Interesting how the Obama and Clinton curves are almost identical. If anything, her supporters seem more enthusiastic (though it doesn't seem statistically significant). Given all the belly-aching one hears about media apotheoses of Obama (and, let's face it, there are certainly some people apotheosizing him), you'd think that he'd have more enthusiasm and a higher number of people who think he's the best candidate in their lifetimes.

I've quaffed the Obama kool aid, but I do think it's important to emphasize that HRC has her own passionate supporters, even if, as Hendrik Hertzberg had to concede, they aren't the cool kids with whom "Rick" and I tend to socialize.

Looking at this graph, it easy to see why Dems are fighting so much amongst themselves over Hillary and Obama. A full 24% of the electorate, or perhaps as much as 50% of the democrats think that their guy is the best candidate in their lifetime.
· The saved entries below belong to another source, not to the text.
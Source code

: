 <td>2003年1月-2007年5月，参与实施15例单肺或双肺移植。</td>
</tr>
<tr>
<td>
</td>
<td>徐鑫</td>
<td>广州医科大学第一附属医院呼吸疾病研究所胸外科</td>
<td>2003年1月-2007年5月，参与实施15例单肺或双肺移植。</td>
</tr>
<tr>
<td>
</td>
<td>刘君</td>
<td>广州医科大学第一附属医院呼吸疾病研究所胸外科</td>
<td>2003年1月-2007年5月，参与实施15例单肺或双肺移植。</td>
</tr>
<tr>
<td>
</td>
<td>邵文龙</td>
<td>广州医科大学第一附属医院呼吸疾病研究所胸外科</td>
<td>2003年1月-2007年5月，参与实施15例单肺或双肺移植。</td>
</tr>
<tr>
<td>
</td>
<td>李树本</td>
That's crazy. Of course they'll be passionate about supporting him/her. But given the large 'better than average' percentages as well I expect to see lots of support for the winner when its all said and done.

infirm --

No, they're not the cool kids. But they may be the women whose work helped the family qualify for and pay the mortgage on the home in the better neighborhood with the good schools, or paid the private school tuition, or financed the college fund, that gave many of those cool kids a pretty good start in life. Perhaps their work provided the security and health insurance that helped the family business get off the ground, or carried it over a rough spot in the economy. Or maybe they were equal partners in that business while also accepting the responsibility of being the major caretaker at home; dealing with all the education and health and pocketbook issues involved in ensuring the best outcomes for both the family's youngest members and its eldest.

Many are people who have spent their work lives on the frontlines with society's most vulnerable; the poor, the disenfranchised, the ill, the homeless, the disabled, the most vulnerable young and elderly.
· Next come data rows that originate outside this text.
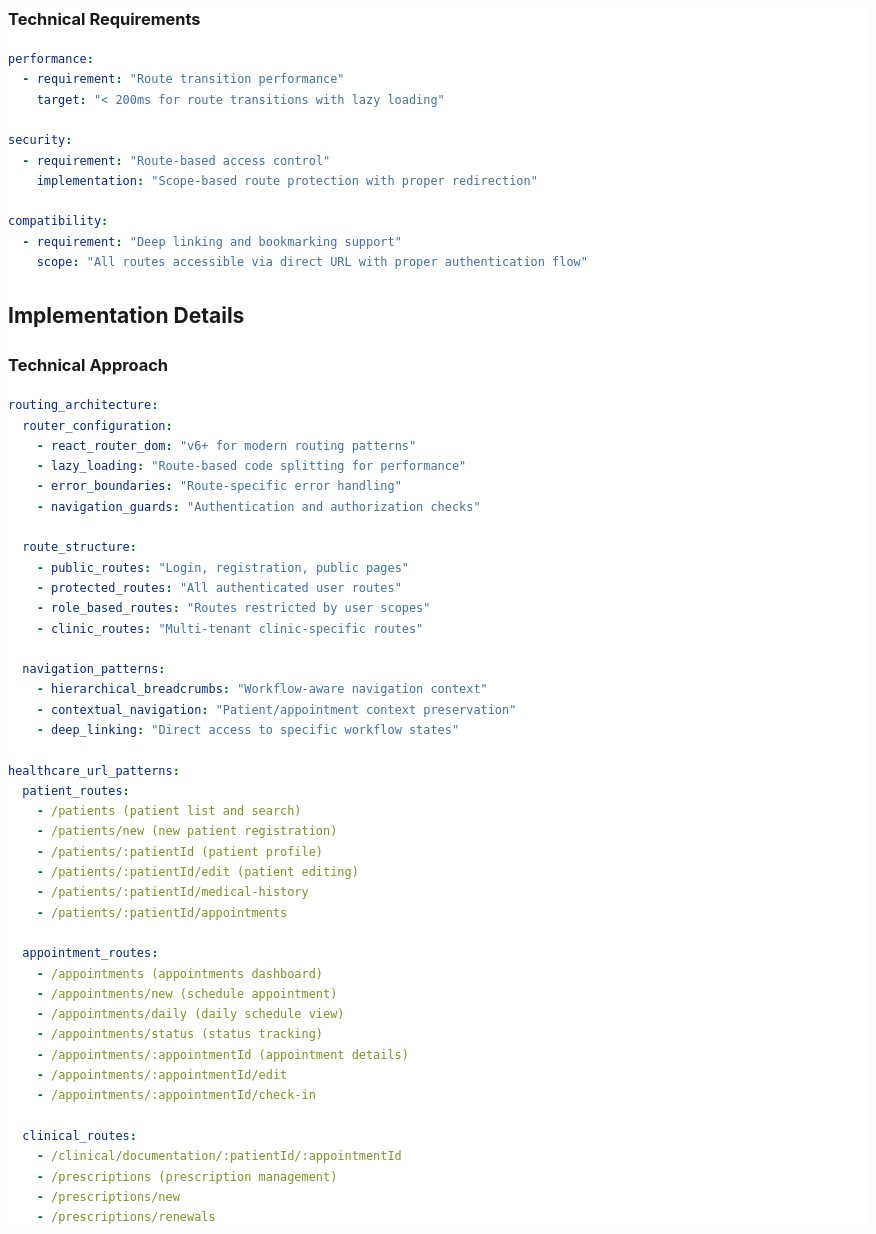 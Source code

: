 ### Technical Requirements
```yaml
performance:
  - requirement: "Route transition performance"
    target: "< 200ms for route transitions with lazy loading"
    
security:
  - requirement: "Route-based access control"
    implementation: "Scope-based route protection with proper redirection"
    
compatibility:
  - requirement: "Deep linking and bookmarking support"
    scope: "All routes accessible via direct URL with proper authentication flow"
```

## Implementation Details

### Technical Approach
```yaml
routing_architecture:
  router_configuration:
    - react_router_dom: "v6+ for modern routing patterns"
    - lazy_loading: "Route-based code splitting for performance"
    - error_boundaries: "Route-specific error handling"
    - navigation_guards: "Authentication and authorization checks"
    
  route_structure:
    - public_routes: "Login, registration, public pages"
    - protected_routes: "All authenticated user routes"
    - role_based_routes: "Routes restricted by user scopes"
    - clinic_routes: "Multi-tenant clinic-specific routes"
    
  navigation_patterns:
    - hierarchical_breadcrumbs: "Workflow-aware navigation context"
    - contextual_navigation: "Patient/appointment context preservation"
    - deep_linking: "Direct access to specific workflow states"

healthcare_url_patterns:
  patient_routes:
    - /patients (patient list and search)
    - /patients/new (new patient registration)
    - /patients/:patientId (patient profile)
    - /patients/:patientId/edit (patient editing)
    - /patients/:patientId/medical-history
    - /patients/:patientId/appointments
    
  appointment_routes:
    - /appointments (appointments dashboard)
    - /appointments/new (schedule appointment)
    - /appointments/daily (daily schedule view)
    - /appointments/status (status tracking)
    - /appointments/:appointmentId (appointment details)
    - /appointments/:appointmentId/edit
    - /appointments/:appointmentId/check-in
    
  clinical_routes:
    - /clinical/documentation/:patientId/:appointmentId
    - /prescriptions (prescription management)
    - /prescriptions/new
    - /prescriptions/renewals
```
The shameful gender-bashing and disrespect shown to these women by too many "liberals" throughout this primary has opened their eyes. Many of them are entrepreneurs, professional women, working women, who have often supported Democrats against their immediate self-interest -- because they believed in that party's greater commitment to gender equity and greater understanding of the workplace, family and social welfare issues raised by women's substantial, necessary, ever-increasing and more and more broadly required participation in the "new" post-industrial economy.

Well, that apparently has been a mirage. Any illusion that the troglodytes all reside in the other party, or that the Democrat's old-guard Liberal establishment is interested in or capable of respectful and substantive, rather than merely exploitive, discussion of the issues mentioned above -- or even capable of fully recognizing how the lives of women and America's families have been totally transformed, and how those women have transformed the country, over the last 30 years -- is now, for many women, being firmly put to rest.

Worse, the arguments and ugly animosities playing out in this primary are pointing up the major, the real, reason for the Democrats' repeated failure to effectively address these issues over the last 30; abject cowardice and and unforgiveable disrespect.

The party is going to emerge from this primary season with a serious problem. But it will have nothing to do with whether Clinton wins or loses, because that isn't the point. The real significant point is not how she, but much more important, how her supporters, are being treated and characterized by people who they once, mistakenly, thought of as political allies.

Is it really that amazing for one of the current candidates to be the best candidate a respondent has seen in his or her lifetime? Consider the competition:

I was born in 1973. Including elections from before I could vote, the major candidates in November have been Gerald Ford, Jimmy Carter, Ronald Reagan, John Anderson (I'm taking a broad view here), Walter Mondale, George H.W. Bush, Michael Dukakis, Ross Perot, Ralph Nader, Bill Clinton, Bob Dole, George W. Bush, Al Gore, and John Kerry.

I know Bill Clinton has his fans, but really, that's not a very inspiring list on the Democratic side. The Republicans have St. Ronald, and the third-party types have their standard-bearers.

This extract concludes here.